Par Julie Desné à Ljubljana (Slovénie)


Monument aux soldats de l'armee sovietique a Sofia.
Monument aux soldats de l’armée soviétique à Sofia.
© Julie Desné / Le Point

Nous y voilà. En Union européenne. Un peu à la maison. Nous avons laissé le Bosphore et les rives asiatiques derrière nous pour découvrir l’Europe du Sud, comme un premier sas avant le retour au bercail. Totalement ignorants de cette région, nous découvrons les Balkans avec émerveillement. La richesse de ces villes, qui ont appartenu à des empires de renom, ont été mêlées à mille et une guerres et prises dans les soubresauts encore récents de l’Histoire, est indéniable.
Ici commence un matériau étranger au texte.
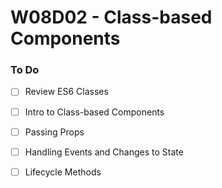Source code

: # W08D02 - Class-based Components

### To Do
- [ ] Review ES6 Classes
- [ ] Intro to Class-based Components
- [ ] Passing Props
- [ ] Handling Events and Changes to State
- [ ] Lifecycle Methods




















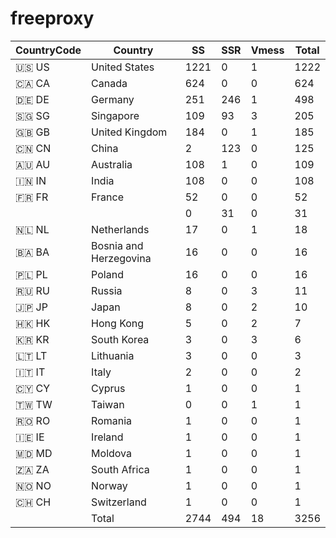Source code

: # freeproxy

|CountryCode|Country|SS|SSR|Vmess|Total|
|  ----  | ----  |  ----  | ----  |  ----  | ----  |
|🇺🇸 US|United States|1221|0|1|1222|
|🇨🇦 CA|Canada|624|0|0|624|
|🇩🇪 DE|Germany|251|246|1|498|
|🇸🇬 SG|Singapore|109|93|3|205|
|🇬🇧 GB|United Kingdom|184|0|1|185|
|🇨🇳 CN|China|2|123|0|125|
|🇦🇺 AU|Australia|108|1|0|109|
|🇮🇳 IN|India|108|0|0|108|
|🇫🇷 FR|France|52|0|0|52|
| ||0|31|0|31|
|🇳🇱 NL|Netherlands|17|0|1|18|
|🇧🇦 BA|Bosnia and Herzegovina|16|0|0|16|
|🇵🇱 PL|Poland|16|0|0|16|
|🇷🇺 RU|Russia|8|0|3|11|
|🇯🇵 JP|Japan|8|0|2|10|
|🇭🇰 HK|Hong Kong|5|0|2|7|
|🇰🇷 KR|South Korea|3|0|3|6|
|🇱🇹 LT|Lithuania|3|0|0|3|
|🇮🇹 IT|Italy|2|0|0|2|
|🇨🇾 CY|Cyprus|1|0|0|1|
|🇹🇼 TW|Taiwan|0|0|1|1|
|🇷🇴 RO|Romania|1|0|0|1|
|🇮🇪 IE|Ireland|1|0|0|1|
|🇲🇩 MD|Moldova|1|0|0|1|
|🇿🇦 ZA|South Africa|1|0|0|1|
|🇳🇴 NO|Norway|1|0|0|1|
|🇨🇭 CH|Switzerland|1|0|0|1|
||Total|2744|494|18|3256|
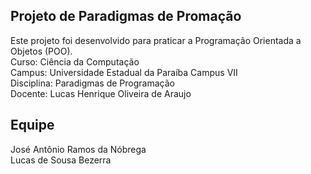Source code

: ## Projeto de Paradigmas de Promação

Este projeto foi desenvolvido para praticar a Programação Orientada a Objetos (POO).<br/>
Curso: Ciência da Computação <br/>
Campus: Universidade Estadual da Paraíba Campus VII <br/>
Disciplina: Paradigmas de Programação <br/>
Docente: Lucas Henrique Oliveira de Araujo <br/>

## Equipe

José Antônio Ramos da Nóbrega <br/>
Lucas de Sousa Bezerra
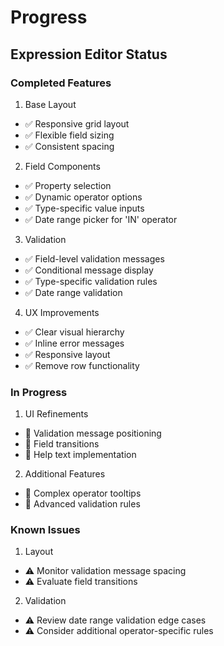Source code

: # Progress

## Expression Editor Status

### Completed Features
1. Base Layout
- ✅ Responsive grid layout
- ✅ Flexible field sizing
- ✅ Consistent spacing

2. Field Components
- ✅ Property selection
- ✅ Dynamic operator options
- ✅ Type-specific value inputs
- ✅ Date range picker for 'IN' operator

3. Validation
- ✅ Field-level validation messages
- ✅ Conditional message display
- ✅ Type-specific validation rules
- ✅ Date range validation

4. UX Improvements
- ✅ Clear visual hierarchy
- ✅ Inline error messages
- ✅ Responsive layout
- ✅ Remove row functionality

### In Progress
1. UI Refinements
- 🔄 Validation message positioning
- 🔄 Field transitions
- 🔄 Help text implementation

2. Additional Features
- 🔄 Complex operator tooltips
- 🔄 Advanced validation rules

### Known Issues
1. Layout
- ⚠️ Monitor validation message spacing
- ⚠️ Evaluate field transitions

2. Validation
- ⚠️ Review date range validation edge cases
- ⚠️ Consider additional operator-specific rules 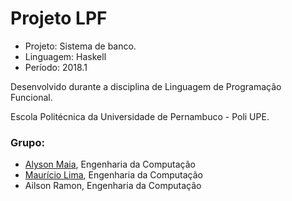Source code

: # Projeto LPF
- Projeto: Sistema de banco.
- Linguagem: Haskell
- Período: 2018.1

Desenvolvido durante a disciplina de Linguagem de Programação Funcional.

Escola Politécnica da Universidade de Pernambuco - Poli UPE.

### Grupo:
- [Alyson Maia](https://github.com/FederalCircle), Engenharia da Computação
- [Maurício Lima](https://github.com/MauricioLimaJR), Engenharia da Computação
- Ailson Ramon, Engenharia da Computação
Le doux chaos d’Asie mineure nous accompagne jusqu’aux portes de Sofia, avec un bus qui nous dépose, au lieu des 20 h 30 initialement prévues, à minuit et demi à la gare routière. Il semble que la première capitale après la frontière turque soit d’autant plus européenne qu’elle est aux marches du continent. Son patrimoine ne cesse de rappeler combien ce territoire s’est heurté à des puissances extérieures. Il y a ici la volonté de rappeler les âpres luttes menées, notamment contre l’empire ottoman, qui avait poussé sa puissance jusqu’ici, et les marques d’une histoire sous influence soviétique encore très présente.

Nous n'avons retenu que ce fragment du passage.